Relatou que «os obstáculos foram imensos», nomeadamente «a falta de espaço para armazenar um volume crescente de materiais e a escassez de recursos humanos para responder a uma rede que se expandia rapidamente». Mas «onde havia barreiras, encontrou-se um caminho», feito de «planeamento rigoroso, comunicação afinada e processos ágeis», num registo em que «cada detalhe foi pensado e cada movimento foi cronometrado».
Visão clara
A mudança «começou com uma visão clara», com «um circuito de gestão de stocks que não apenas otimizasse processos, mas que garantisse, sem margem para erro, que cada material necessário ao tratamento dos doentes estivesse exatamente onde e quando fosse necessário».
A Unidade Local de Saúde de EDV traçou um plano ambicioso, que «não se limitava a melhorar a logística», mas que também redefinia «a forma como os cuidados de saúde eram sustentados nos bastidores».
Referiu que a primeira grande transformação foi a padronização - «da organização dos armazéns à etiquetagem dos materiais, cada detalhe foi desenhado para maximizar eficiência». Mas «esta mudança não era apenas física; era digital, estratégica e, acima de tudo, humana».

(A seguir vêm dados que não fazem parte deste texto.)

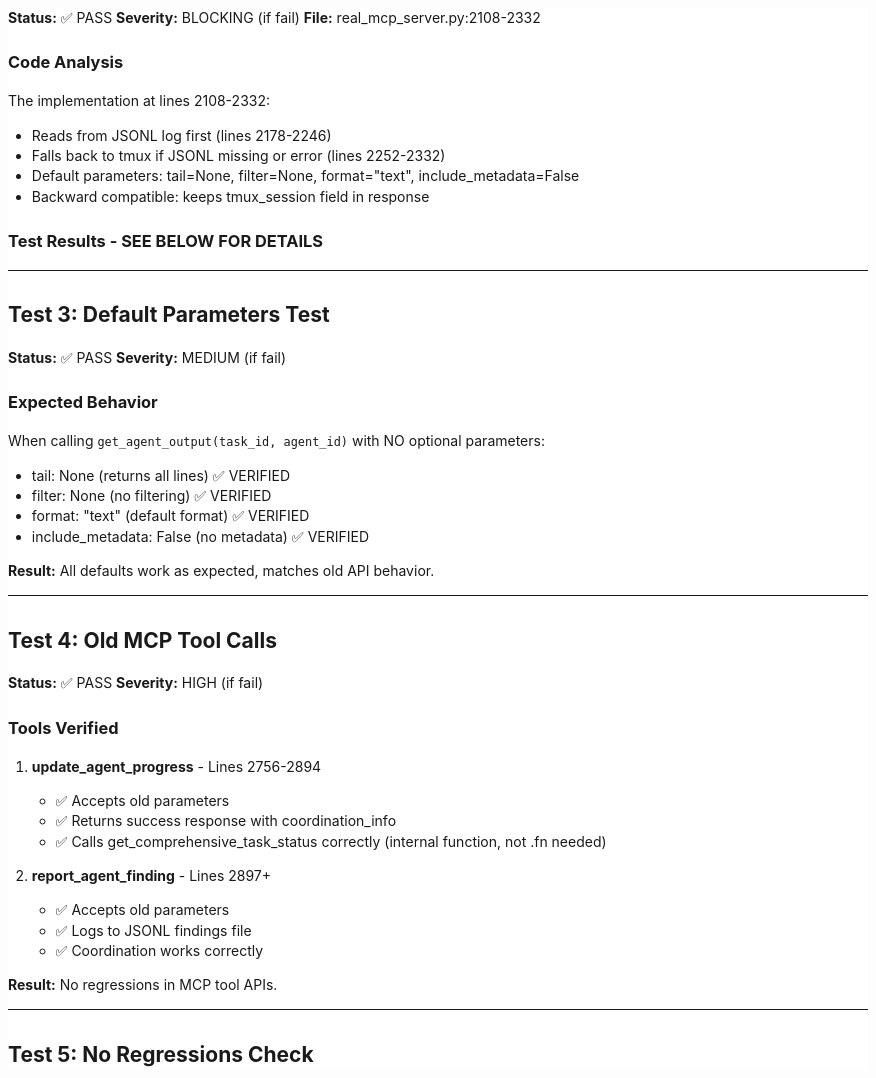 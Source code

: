 **Status:** ✅ PASS
**Severity:** BLOCKING (if fail)
**File:** real_mcp_server.py:2108-2332

### Code Analysis
The implementation at lines 2108-2332:
- Reads from JSONL log first (lines 2178-2246)
- Falls back to tmux if JSONL missing or error (lines 2252-2332)
- Default parameters: tail=None, filter=None, format="text", include_metadata=False
- Backward compatible: keeps tmux_session field in response

### Test Results - SEE BELOW FOR DETAILS

---

## Test 3: Default Parameters Test

**Status:** ✅ PASS
**Severity:** MEDIUM (if fail)

### Expected Behavior
When calling `get_agent_output(task_id, agent_id)` with NO optional parameters:
- tail: None (returns all lines) ✅ VERIFIED
- filter: None (no filtering) ✅ VERIFIED
- format: "text" (default format) ✅ VERIFIED
- include_metadata: False (no metadata) ✅ VERIFIED

**Result:** All defaults work as expected, matches old API behavior.

---

## Test 4: Old MCP Tool Calls

**Status:** ✅ PASS
**Severity:** HIGH (if fail)

### Tools Verified
1. **update_agent_progress** - Lines 2756-2894
   - ✅ Accepts old parameters
   - ✅ Returns success response with coordination_info
   - ✅ Calls get_comprehensive_task_status correctly (internal function, not .fn needed)

2. **report_agent_finding** - Lines 2897+
   - ✅ Accepts old parameters
   - ✅ Logs to JSONL findings file
   - ✅ Coordination works correctly

**Result:** No regressions in MCP tool APIs.

---

## Test 5: No Regressions Check
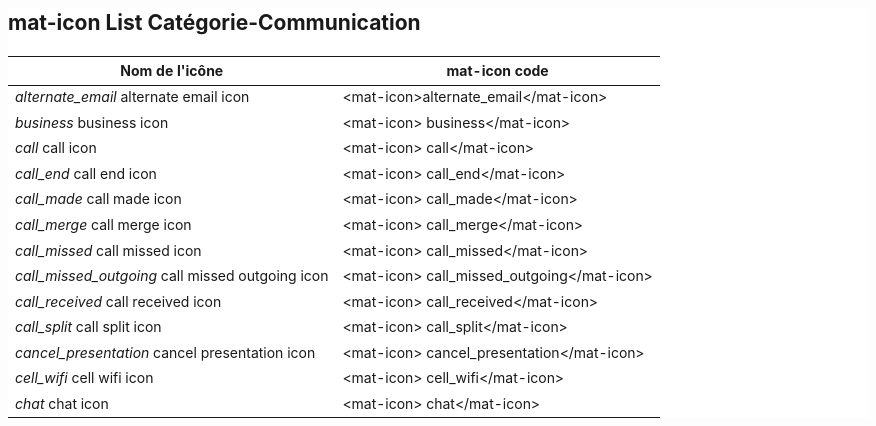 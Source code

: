 ## mat-icon List Catégorie-Communication

<div class="table-responsive"> <table class="table">
    <thead>
        <tr>
            <th>Nom de l'icône</th>
            <th>mat-icon code</th>
        </tr>
    </thead>
    <tbody>
        <tr>
            <td><i class="material-icons"> alternate_email</i>  alternate email icon</td>
            <td>&lt;mat-icon&gt;alternate_email&lt;&#47;mat-icon&gt;</td>
        </tr>
        <tr>
            <td><i class="material-icons"> business</i>  business icon</td>
            <td>&lt;mat-icon&gt; business&lt;&#47;mat-icon&gt;</td>
        </tr>
        <tr>
            <td><i class="material-icons"> call</i>  call icon</td>
            <td>&lt;mat-icon&gt; call&lt;&#47;mat-icon&gt;</td>
        </tr>
        <tr>
            <td><i class="material-icons"> call_end</i>  call end icon</td>
            <td>&lt;mat-icon&gt; call_end&lt;&#47;mat-icon&gt;</td>
        </tr>
        <tr>
            <td><i class="material-icons"> call_made</i>  call made icon</td>
            <td>&lt;mat-icon&gt; call_made&lt;&#47;mat-icon&gt;</td>
        </tr>
        <tr>
            <td><i class="material-icons"> call_merge</i>  call merge icon</td>
            <td>&lt;mat-icon&gt; call_merge&lt;&#47;mat-icon&gt;</td>
        </tr>
        <tr>
            <td><i class="material-icons"> call_missed</i>  call missed icon</td>
            <td>&lt;mat-icon&gt; call_missed&lt;&#47;mat-icon&gt;</td>
        </tr>
        <tr>
            <td><i class="material-icons"> call_missed_outgoing</i>  call missed outgoing icon</td>
            <td>&lt;mat-icon&gt; call_missed_outgoing&lt;&#47;mat-icon&gt;</td>
        </tr>
        <tr>
            <td><i class="material-icons"> call_received</i>  call received icon</td>
            <td>&lt;mat-icon&gt; call_received&lt;&#47;mat-icon&gt;</td>
        </tr>
        <tr>
            <td><i class="material-icons"> call_split</i>  call split icon</td>
            <td>&lt;mat-icon&gt; call_split&lt;&#47;mat-icon&gt;</td>
        </tr>
        <tr>
            <td><i class="material-icons"> cancel_presentation</i>  cancel presentation icon</td>
            <td>&lt;mat-icon&gt; cancel_presentation&lt;&#47;mat-icon&gt;</td>
        </tr>
        <tr>
            <td><i class="material-icons"> cell_wifi</i>  cell wifi icon</td>
            <td>&lt;mat-icon&gt; cell_wifi&lt;&#47;mat-icon&gt;</td>
        </tr>
        <tr>
            <td><i class="material-icons"> chat</i>  chat icon</td>
            <td>&lt;mat-icon&gt; chat&lt;&#47;mat-icon&gt;</td>
        </tr>
        <tr> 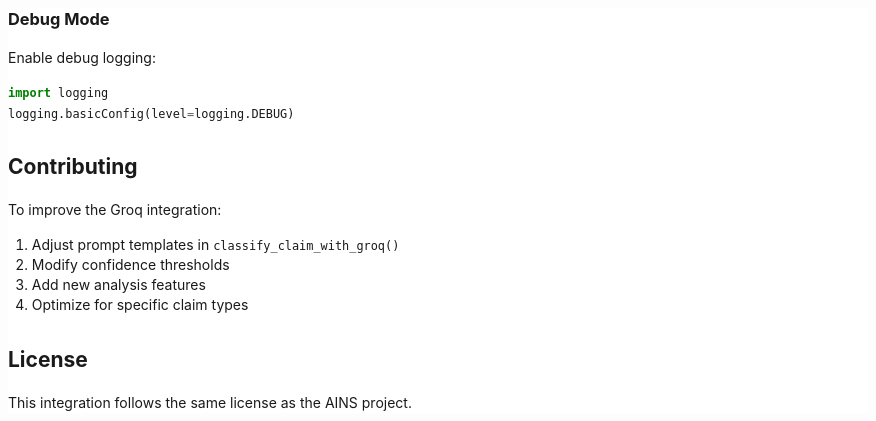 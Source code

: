 ### Debug Mode

Enable debug logging:

```python
import logging
logging.basicConfig(level=logging.DEBUG)
```

## Contributing

To improve the Groq integration:

1. Adjust prompt templates in `classify_claim_with_groq()`
2. Modify confidence thresholds
3. Add new analysis features
4. Optimize for specific claim types

## License

This integration follows the same license as the AINS project.

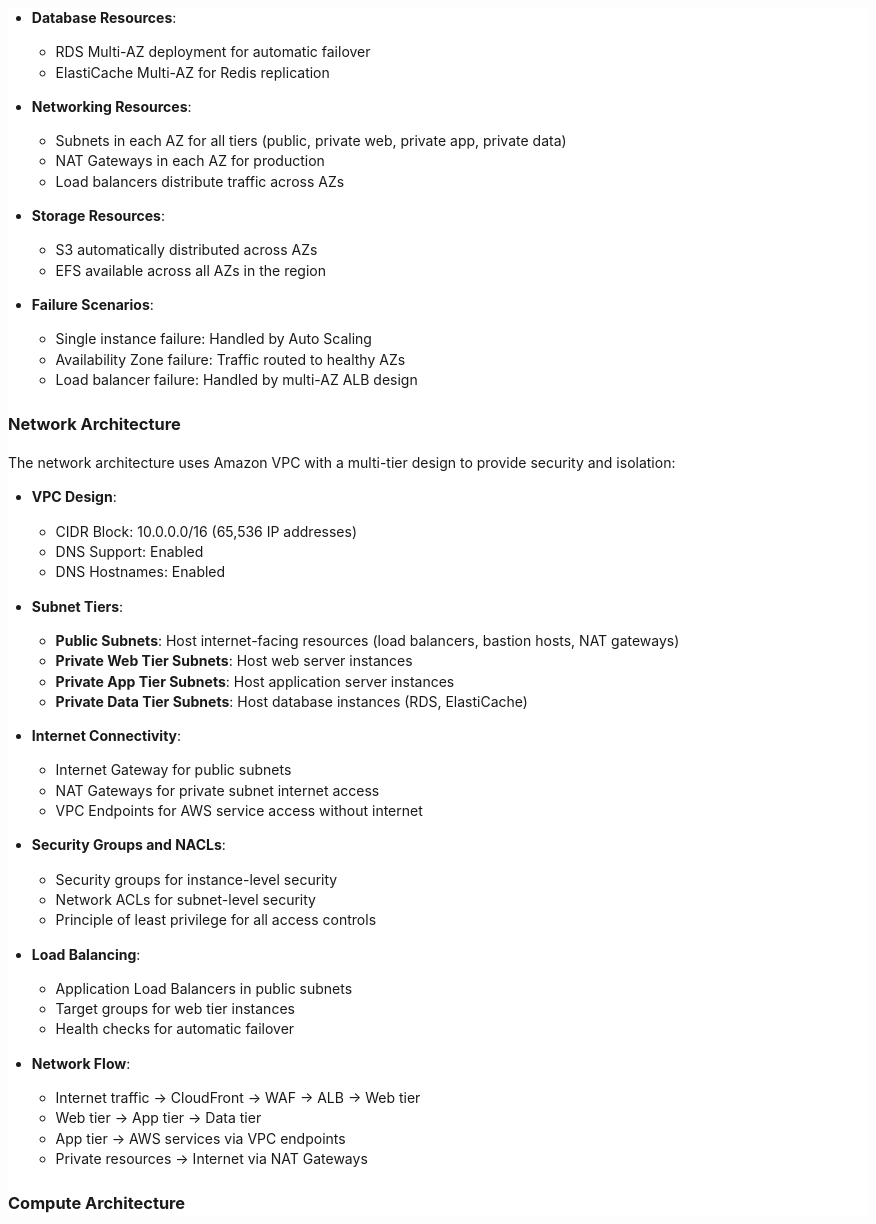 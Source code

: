 - **Database Resources**:
  - RDS Multi-AZ deployment for automatic failover
  - ElastiCache Multi-AZ for Redis replication

- **Networking Resources**:
  - Subnets in each AZ for all tiers (public, private web, private app, private data)
  - NAT Gateways in each AZ for production
  - Load balancers distribute traffic across AZs

- **Storage Resources**:
  - S3 automatically distributed across AZs
  - EFS available across all AZs in the region

- **Failure Scenarios**:
  - Single instance failure: Handled by Auto Scaling
  - Availability Zone failure: Traffic routed to healthy AZs
  - Load balancer failure: Handled by multi-AZ ALB design

### Network Architecture

The network architecture uses Amazon VPC with a multi-tier design to provide security and isolation:

- **VPC Design**:
  - CIDR Block: 10.0.0.0/16 (65,536 IP addresses)
  - DNS Support: Enabled
  - DNS Hostnames: Enabled

- **Subnet Tiers**:
  - **Public Subnets**: Host internet-facing resources (load balancers, bastion hosts, NAT gateways)
  - **Private Web Tier Subnets**: Host web server instances
  - **Private App Tier Subnets**: Host application server instances
  - **Private Data Tier Subnets**: Host database instances (RDS, ElastiCache)

- **Internet Connectivity**:
  - Internet Gateway for public subnets
  - NAT Gateways for private subnet internet access
  - VPC Endpoints for AWS service access without internet

- **Security Groups and NACLs**:
  - Security groups for instance-level security
  - Network ACLs for subnet-level security
  - Principle of least privilege for all access controls

- **Load Balancing**:
  - Application Load Balancers in public subnets
  - Target groups for web tier instances
  - Health checks for automatic failover

- **Network Flow**:
  - Internet traffic → CloudFront → WAF → ALB → Web tier
  - Web tier → App tier → Data tier
  - App tier → AWS services via VPC endpoints
  - Private resources → Internet via NAT Gateways

### Compute Architecture
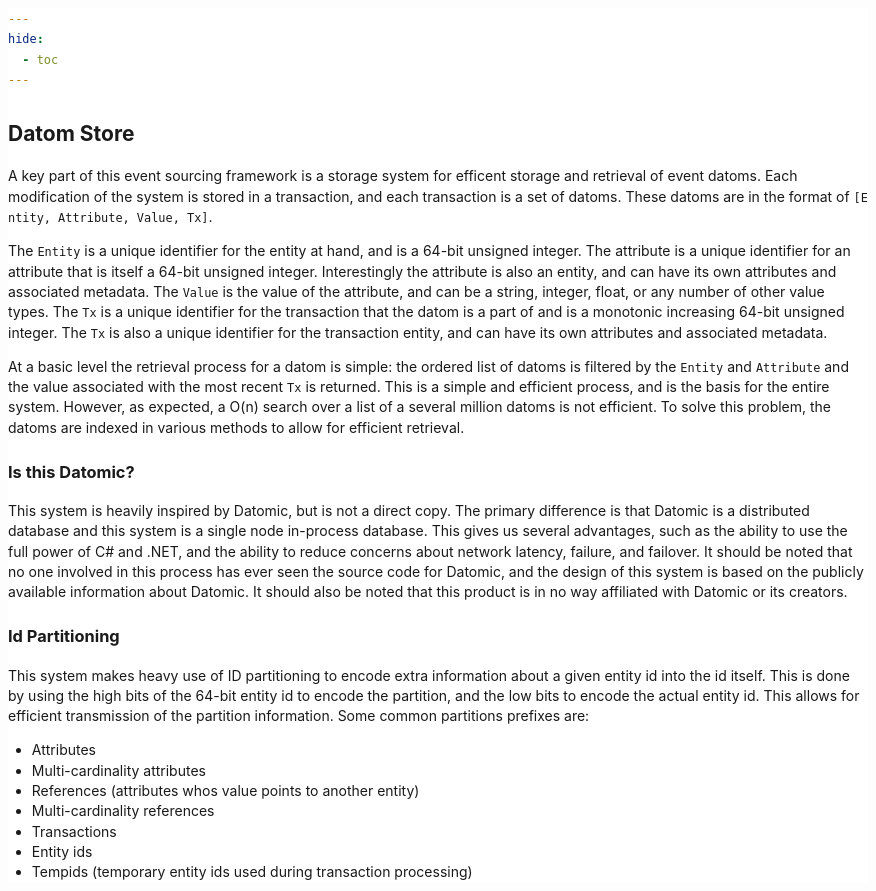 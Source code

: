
 ```yaml
---
hide:
  - toc
---
```


## Datom Store
A key part of this event sourcing framework is a storage system for efficent storage and retrieval of event datoms. Each modification
of the system is stored in a transaction, and each transaction is a set of datoms. These datoms are in the format of `[Entity, Attribute, Value, Tx]`.

The `Entity` is a unique identifier for the entity at hand, and is a 64-bit unsigned integer. The attribute is a unique identifier
for an attribute that is itself a 64-bit unsigned integer. Interestingly the attribute is also an entity, and can have its own attributes and associated
metadata. The `Value` is the value of the attribute, and can be a string, integer, float, or any number of other value types. The `Tx` is a unique identifier
for the transaction that the datom is a part of and is a monotonic increasing 64-bit unsigned integer. The `Tx` is also a unique identifier for the transaction
entity, and can have its own attributes and associated metadata.

At a basic level the retrieval process for a datom is simple: the ordered list of datoms is filtered by the `Entity` and `Attribute` and the value associated
with the most recent `Tx` is returned. This is a simple and efficient process, and is the basis for the entire system. However, as expected, a O(n) search
over a list of a several million datoms is not efficient. To solve this problem, the datoms are indexed in various methods to allow for efficient retrieval.

### Is this Datomic?
This system is heavily inspired by Datomic, but is not a direct copy. The primary difference is that Datomic is a distributed database and this system
is a single node in-process database. This gives us several advantages, such as the ability to use the full power of C# and .NET, and the ability to
reduce concerns about network latency, failure, and failover. It should be noted that no one involved in this process has ever seen the source code for Datomic,
and the design of this system is based on the publicly available information about Datomic. It should also be noted that this product is in no way
affiliated with Datomic or its creators.


### Id Partitioning
This system makes heavy use of ID partitioning to encode extra information about a given entity id into the id itself. This is done by using the high bits of the
64-bit entity id to encode the partition, and the low bits to encode the actual entity id. This allows for efficient transmission of the partition information. Some common
partitions prefixes are:

- Attributes
- Multi-cardinality attributes
- References (attributes whos value points to another entity)
- Multi-cardinality references
- Transactions
- Entity ids
- Tempids (temporary entity ids used during transaction processing)
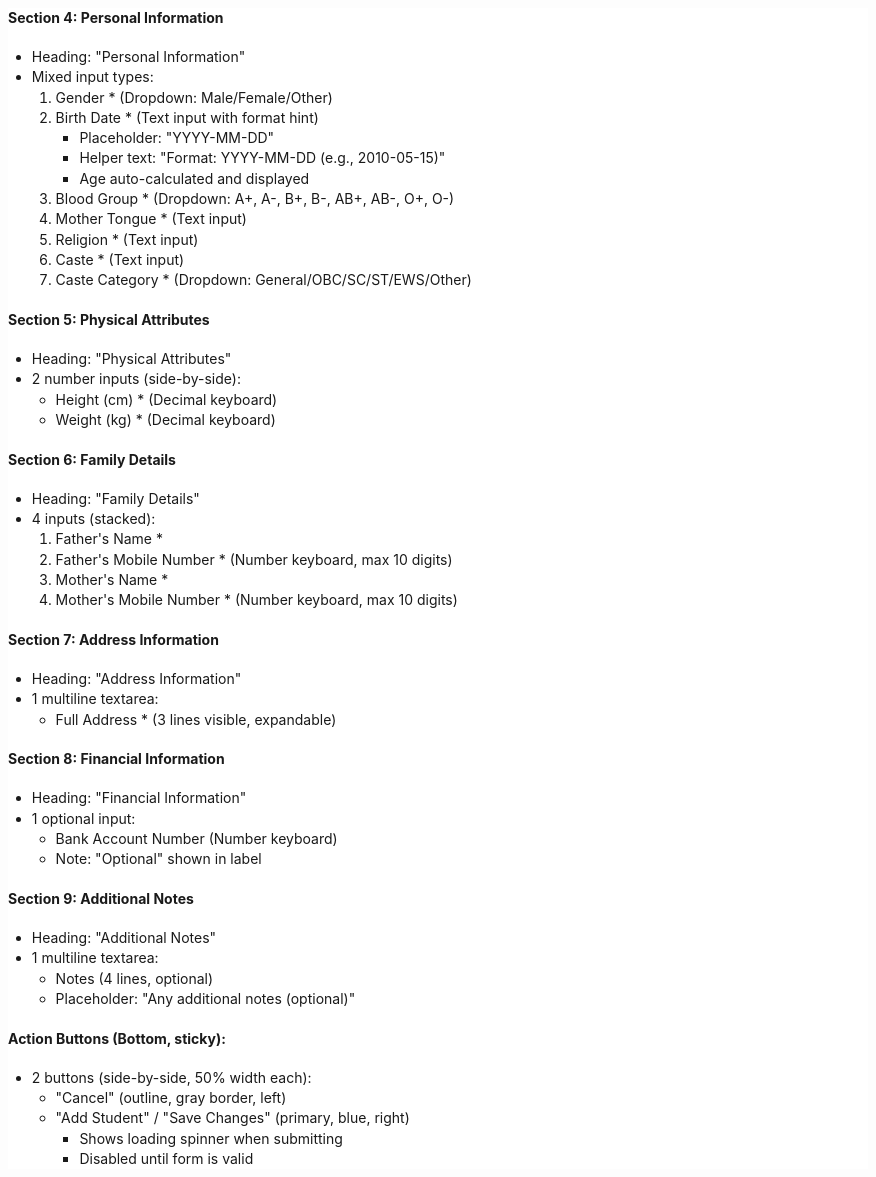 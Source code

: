 #### **Section 4: Personal Information**
- Heading: "Personal Information"
- Mixed input types:
  1. Gender * (Dropdown: Male/Female/Other)
  2. Birth Date * (Text input with format hint)
     - Placeholder: "YYYY-MM-DD"
     - Helper text: "Format: YYYY-MM-DD (e.g., 2010-05-15)"
     - Age auto-calculated and displayed
  3. Blood Group * (Dropdown: A+, A-, B+, B-, AB+, AB-, O+, O-)
  4. Mother Tongue * (Text input)
  5. Religion * (Text input)
  6. Caste * (Text input)
  7. Caste Category * (Dropdown: General/OBC/SC/ST/EWS/Other)

#### **Section 5: Physical Attributes**
- Heading: "Physical Attributes"
- 2 number inputs (side-by-side):
  - Height (cm) * (Decimal keyboard)
  - Weight (kg) * (Decimal keyboard)

#### **Section 6: Family Details**
- Heading: "Family Details"
- 4 inputs (stacked):
  1. Father's Name *
  2. Father's Mobile Number * (Number keyboard, max 10 digits)
  3. Mother's Name *
  4. Mother's Mobile Number * (Number keyboard, max 10 digits)

#### **Section 7: Address Information**
- Heading: "Address Information"
- 1 multiline textarea:
  - Full Address * (3 lines visible, expandable)

#### **Section 8: Financial Information**
- Heading: "Financial Information"
- 1 optional input:
  - Bank Account Number (Number keyboard)
  - Note: "Optional" shown in label

#### **Section 9: Additional Notes**
- Heading: "Additional Notes"
- 1 multiline textarea:
  - Notes (4 lines, optional)
  - Placeholder: "Any additional notes (optional)"

#### **Action Buttons** (Bottom, sticky):
- 2 buttons (side-by-side, 50% width each):
  - "Cancel" (outline, gray border, left)
  - "Add Student" / "Save Changes" (primary, blue, right)
    - Shows loading spinner when submitting
    - Disabled until form is valid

A integração tecnológica tornou-se o alicerce da nova operação, pelo que «sistemas isolados deram lugar a plataformas interligadas, conectando hospitais e centros de saúde numa única rede inteligente». Os dados «passaram a fluir em tempo real, permitindo uma gestão dinâmica dos stocks», e «cada consumo passou a ser rastreado, cada necessidade antecipada».
Segundo a ULS, a reposição automática foi ajustada aos consumos reais, para gerar «uma cadeia de abastecimento precisa, previsível e sem desperdícios».
Acentuou que «os resultados falam por si», apontando «zero atrasos, processos mais eficientes, redução de custos, melhor gestão dos stocks apoiada em sistemas inteligentes e um ambiente mais confiável e colaborativo».
O que foi criado «não é apenas um projeto sobre otimização, é um projeto para garantir que, quando um doente precisa, tudo está exatamente onde deve estar».
De realçar que o projeto “Unidos pela Eficiência e Sustentabilidade da Prestação de Cuidados Integrados ao Doente” da Unidade Local de Saúde de Entre Douro e Vouga já tinha sido premiado em setembro de 2024, no “World Congress of Hospitals – IHF” realizado no Brasil.